Menghadapi situasi ini dengan tenang dan mengetahui langkah pertama yang tepat sangat penting untuk mencegah kondisi semakin memburuk.
Untuk mengetahui gejala keracunan Seafood, sebelum mengambil tindakan, kenali beberapa gejala umum keracunan seafood :
- Mual dan muntah
- Sakit perut dan diare
- Pusing atau sakit kepala
- Ruam atau gatal-gatal
- Pembengkakan di wajah atau tenggorokan
- Sesak napas atau sulit bernapas
Ilustrasi Seafood
Gejala bisa muncul dalam hitungan menit hingga beberapa jam setelah mengonsumsi seafood. Langkah pertama saat keracunan Seafood yaitu :
1. Tetap Tenang dan Amati Gejala
Hal pertama yang perlu dilakukan adalah tetap tenang. Kepanikan hanya akan memperburuk situasi. Catat gejala yang muncul, kapan mulai terasa, dan jenis seafood yang dikonsumsi.
2. Hentikan Konsumsi dan Kumur Mulut
Jika masih ada seafood di mulut, segera keluarkan.

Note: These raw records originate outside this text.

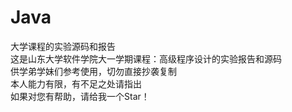# Java
大学课程的实验源码和报告 \
这是山东大学软件学院大一学期课程：高级程序设计的实验报告和源码\
供学弟学妹们参考使用，切勿直接抄袭复制\
本人能力有限，有不足之处请指出\
如果对您有帮助，请给我一个Star！
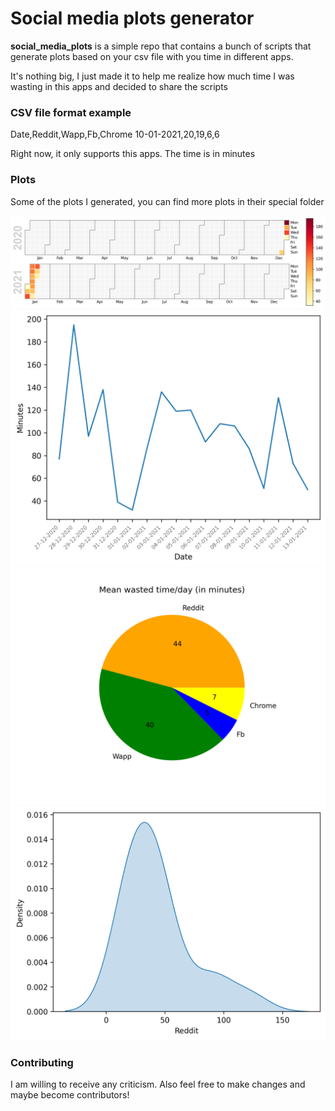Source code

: # Social media plots generator

**social_media_plots** is a simple repo that contains a bunch of scripts that generate plots based on your csv file with you time in different apps.

It's nothing big, I just made it to help me realize how much time I was wasting in this apps and decided to share the scripts

### CSV file format example

Date,Reddit,Wapp,Fb,Chrome
10-01-2021,20,19,6,6


Right now, it only supports this apps. The time is in minutes

### Plots
Some of the plots I generated, you can find more plots in their special folder

[![screenshot](https://github.com/Kira060200/social_media_plots/blob/main/plots/cal_heatmap.png)](https://github.com/Kira060200/social_media_plots/blob/main/plots/cal_heatmap.png)
[![screenshot](https://github.com/Kira060200/social_media_plots/blob/main/plots/total_wasted_time.png)](https://github.com/Kira060200/social_media_plots/blob/main/plots/total_wasted_time.png)
[![screenshot](https://github.com/Kira060200/social_media_plots/blob/main/plots/average_wasted_time.png)](https://github.com/Kira060200/social_media_plots/blob/main/plots/average_wasted_time.png)
[![screenshot](https://github.com/Kira060200/social_media_plots/blob/main/plots/Reddit.png)](https://github.com/Kira060200/social_media_plots/blob/main/plots/Reddit.png)


### Contributing

I am willing to receive any criticism. Also feel free to make changes and maybe become contributors!
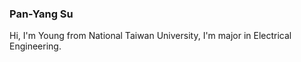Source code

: <!--
## Welcome to GitHub Pages

You can use the [editor on GitHub](https://github.com/b07901093-Young/Perosonal-Website/edit/gh-pages/index.md) to maintain and preview the content for your website in Markdown files.

Whenever you commit to this repository, GitHub Pages will run [Jekyll](https://jekyllrb.com/) to rebuild the pages in your site, from the content in your Markdown files.
-->

### Pan-Yang Su
Hi, I'm Young from National Taiwan University, I'm major in Electrical Engineering.

<!--### Jekyll Themes

Your Pages site will use the layout and styles from the Jekyll theme you have selected in your [repository settings](https://github.com/b07901093-Young/Perosonal-Website/settings/pages). The name of this theme is saved in the Jekyll `_config.yml` configuration file.

### Support or Contact

Having trouble with Pages? Check out our [documentation](https://docs.github.com/categories/github-pages-basics/) or [contact support](https://support.github.com/contact) and we’ll help you sort it out.
-->
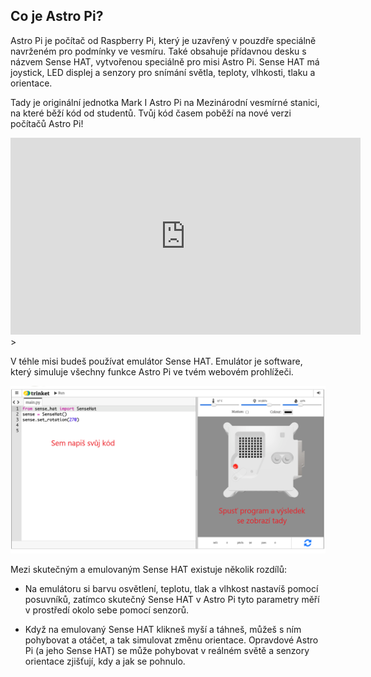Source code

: ## Co je Astro Pi?

Astro Pi je počítač od Raspberry Pi, který je uzavřený v pouzdře speciálně navrženém pro podmínky ve vesmíru. Také obsahuje přídavnou desku s názvem Sense HAT, vytvořenou speciálně pro misi Astro Pi. Sense HAT má joystick, LED displej a senzory pro snímání světla, teploty, vlhkosti, tlaku a orientace.

Tady je originální jednotka Mark I Astro Pi na Mezinárodní vesmírné stanici, na které běží kód od studentů. Tvůj kód časem poběží na nové verzi počítačů Astro Pi!


<iframe width="560" height="315" src="https://www.youtube.com/embed/4ykbAJeGPMM" frameborder="0" allow="accelerometer; autoplay; encrypted-media; gyroscope; picture-in-picture" allowfullscreen mark="crwd-mark"></iframe>>

V téhle misi budeš používat emulátor Sense HAT. Emulátor je software, který simuluje všechny funkce Astro Pi ve tvém webovém prohlížeči.

![Označený snímek obrazovky emulátoru Sense HAT s oknem kódu vlevo a emulátorem vpravo.](images/sense-hat-emulator.png)

Mezi skutečným a emulovaným Sense HAT existuje několik rozdílů:

- Na emulátoru si barvu osvětlení, teplotu, tlak a vlhkost nastavíš pomocí posuvníků, zatímco skutečný Sense HAT v Astro Pi tyto parametry měří v prostředí okolo sebe pomocí senzorů.

- Když na emulovaný Sense HAT klikneš myší a táhneš, můžeš s ním pohybovat a otáčet, a tak simulovat změnu orientace. Opravdové Astro Pi (a jeho Sense HAT) se může pohybovat v reálném světě a senzory orientace zjišťují, kdy a jak se pohnulo.
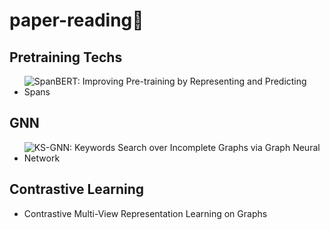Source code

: # paper-reading🙌
## Pretraining Techs
* ![SpanBERT: Improving Pre-training by Representing and Predicting Spans](https://github.com/Switchsyj/paper-reading/issues/3#issue-1135982563)
## GNN
* ![KS-GNN: Keywords Search over Incomplete Graphs via Graph Neural Network](https://github.com/Switchsyj/paper-reading/issues/2#issue-1065952479)
## Contrastive Learning
* Contrastive Multi-View Representation Learning on Graphs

Kumur dengan air bersih untuk mengurangi sisa racun yang mungkin tertinggal.
3. Minum Air Putih
Minum air putih secara perlahan untuk membantu tubuh mengeluarkan racun. Hindari minuman manis, berkafein, atau beralkohol karena bisa memperparah kondisi.
4. Jangan Memaksa Muntah
Kecuali disarankan oleh tenaga medis, jangan memaksa diri untuk muntah. Hal ini bisa menyebabkan iritasi saluran pencernaan dan komplikasi lainnya.
5. Perhatikan Tanda Reaksi Alergi Berat
Jika muncul gejala seperti kesulitan bernapas, pembengkakan pada bibir atau lidah, atau pingsan, segera cari pertolongan medis. Kondisi ini bisa mengarah ke anafilaksis, reaksi alergi yang mengancam nyawa.
Ilustrasi Seafood
6. Hubungi Layanan Medis
Segera hubungi dokter atau bawa ke instalasi gawat darurat. Jika tersedia, Anda bisa menghubungi pusat informasi racun di Rumah Sakit atau klinik terdekat.
7. Simpan Sisa Makanan
Jika memungkinkan, simpan sisa seafood yang dikonsumsi untuk dianalisis oleh tenaga medis. Ini dapat membantu identifikasi jenis racun atau kontaminan.
Pencegahan di masa mendatang yaitu pastikan seafood dimasak hingga matang sempurna, beli dari penjual terpercaya, perhatikan tanggal kedaluwarsa.